WASHINGTON: The 16-day US government shutdown cost 6.6 million in lost workdays for furloughed federal workers, amounting to $2.0 billion in lost productivity, the White House said Thursday in a report.
The Office of Management and Budget survey charted the deep and wide impact of the shutdown across the economy, ranging from delays in approving home loans, missed food safety inspections and a delayed fishing season in the Alaskan crab grounds.
The report was published as the White House steps up warnings that fourth quarter economic growth will be hard hit by the shutdown, caused when Congress failed to agree on a government operating budget by October 1.
It also came before the release of the latest monthly employment report by the Labor Department on Friday, which could show a slowdown in job creation due to the government closure and uncertainty over a near debt default caused by a political meltdown between Republican lawmakers and the White House.
"Federal government employees were furloughed for a combined total of 6.6 million days, more than during any previous Federal government shutdown," the report said.
Since employees were paid after the government went back to work in mid-October after a compromise was worked out between the White House and Republicans in Congress, the government was forced to pay its workforce for work that was never performed.
"We estimate that the total cost of pay for furloughed Federal employees during the period of the shutdown is roughly $2.0 billion," the report said.
The shutdown was the second longest since 1980 and the most significant on record, measured in terms of employee furlough days, the report said.

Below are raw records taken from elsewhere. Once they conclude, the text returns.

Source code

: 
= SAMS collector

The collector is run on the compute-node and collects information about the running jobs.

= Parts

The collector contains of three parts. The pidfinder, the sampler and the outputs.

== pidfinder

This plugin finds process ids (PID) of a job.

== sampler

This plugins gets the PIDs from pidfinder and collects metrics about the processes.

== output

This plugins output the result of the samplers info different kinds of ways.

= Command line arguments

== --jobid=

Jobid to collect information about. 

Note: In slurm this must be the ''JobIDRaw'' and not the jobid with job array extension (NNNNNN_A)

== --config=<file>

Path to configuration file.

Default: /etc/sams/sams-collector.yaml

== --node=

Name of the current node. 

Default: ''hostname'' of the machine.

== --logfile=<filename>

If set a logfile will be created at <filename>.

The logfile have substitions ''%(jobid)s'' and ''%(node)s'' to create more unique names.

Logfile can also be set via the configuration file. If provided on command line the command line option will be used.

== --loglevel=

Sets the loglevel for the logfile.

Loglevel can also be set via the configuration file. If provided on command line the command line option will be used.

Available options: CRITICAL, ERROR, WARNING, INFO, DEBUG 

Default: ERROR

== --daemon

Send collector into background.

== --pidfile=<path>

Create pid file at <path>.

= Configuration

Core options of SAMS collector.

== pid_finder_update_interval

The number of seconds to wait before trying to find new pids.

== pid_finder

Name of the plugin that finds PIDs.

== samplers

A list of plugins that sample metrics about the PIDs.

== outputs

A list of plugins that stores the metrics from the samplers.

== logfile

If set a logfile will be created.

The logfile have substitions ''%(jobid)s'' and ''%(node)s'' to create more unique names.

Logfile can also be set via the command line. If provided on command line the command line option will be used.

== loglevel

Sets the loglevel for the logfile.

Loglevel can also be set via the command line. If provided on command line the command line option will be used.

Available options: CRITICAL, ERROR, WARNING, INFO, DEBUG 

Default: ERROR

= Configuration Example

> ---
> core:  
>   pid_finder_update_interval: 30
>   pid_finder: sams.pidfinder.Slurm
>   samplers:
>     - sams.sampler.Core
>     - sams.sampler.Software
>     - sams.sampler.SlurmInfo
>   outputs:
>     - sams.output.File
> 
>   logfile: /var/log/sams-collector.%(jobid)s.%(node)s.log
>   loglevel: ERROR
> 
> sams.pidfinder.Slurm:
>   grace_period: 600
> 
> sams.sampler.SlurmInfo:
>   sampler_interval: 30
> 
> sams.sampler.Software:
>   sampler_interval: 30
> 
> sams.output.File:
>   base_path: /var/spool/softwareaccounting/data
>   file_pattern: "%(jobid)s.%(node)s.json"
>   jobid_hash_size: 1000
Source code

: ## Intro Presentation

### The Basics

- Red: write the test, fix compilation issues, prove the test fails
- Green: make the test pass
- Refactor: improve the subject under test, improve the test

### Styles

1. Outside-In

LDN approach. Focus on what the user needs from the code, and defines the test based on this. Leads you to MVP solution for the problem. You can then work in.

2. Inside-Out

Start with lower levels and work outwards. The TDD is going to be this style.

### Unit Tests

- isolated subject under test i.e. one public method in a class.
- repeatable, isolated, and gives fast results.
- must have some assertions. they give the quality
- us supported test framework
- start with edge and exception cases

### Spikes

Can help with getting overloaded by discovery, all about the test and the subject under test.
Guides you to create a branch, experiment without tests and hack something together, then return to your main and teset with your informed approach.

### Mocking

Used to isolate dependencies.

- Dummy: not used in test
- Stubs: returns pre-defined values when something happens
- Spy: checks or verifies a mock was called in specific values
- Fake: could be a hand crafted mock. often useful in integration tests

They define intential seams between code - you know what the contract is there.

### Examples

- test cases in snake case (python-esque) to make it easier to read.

The survey reiterated previous estimates by the White House and outside experts that the shutdown could reduce fourth quarter GDP by 0.2-0.6 percentage points and may have meant that 120,000 fewer private-sector jobs were created during the first two weeks of October.
Among the many results of the shutdown, Alaskan crab fisherman lost thousands of dollars a day as their season could not open on time as government officials were not able to set quota sizes.
US National Parks which were closed during the shutdown lost $500 million in lost visitor spending, the report said.
And the report said the shutdown forced the NASA space agency and the National Institutes of Health to furlough four out of five Nobel-prize wining researchers employed by the government.
The White House, grasping for any good news during a grim political run, meanwhile seized on new government figures showing a surprise spurt of economic growth.
Jason Furman, chairman of the Council of Economic Advisors, said the 2.8 percent annualized pace of GDP growth in the third quarter showed the recovery was gathering pace.
But he warned that the government shutdown saga would hit future growth -- and implicitly blamed Republicans.
"During the third quarter, the economy grew at its fastest pace in a year, an indication that the recovery was continuing to gain traction in the months before the government shutdown," Furman wrote in a White House blog post.
"We now have an opportunity to build on this progress by increasing certainty for businesses and investing in jobs and growth, while avoiding the types of self-inflicted wounds that restrained the economy in the early part of the fourth quarter."
Official fourth quarter growth figures will not be available until early next year.
The figures published by the Commerce Department Thursday surprised analysts who had banked on a 1.9 percent figure.
They offered a rare moment of optimism for a White House battered by controversies over the botched launch of the new Obamacare health insurance law and a National Security Agency spying row fueled by leaks by fugitive US contractor Edward Snowden.
President Barack Obama will be likely to address the growth spurt, and blame Republicans for holding the US economy hostage, when he travels to New Orleans on Friday to give a speech on the economy.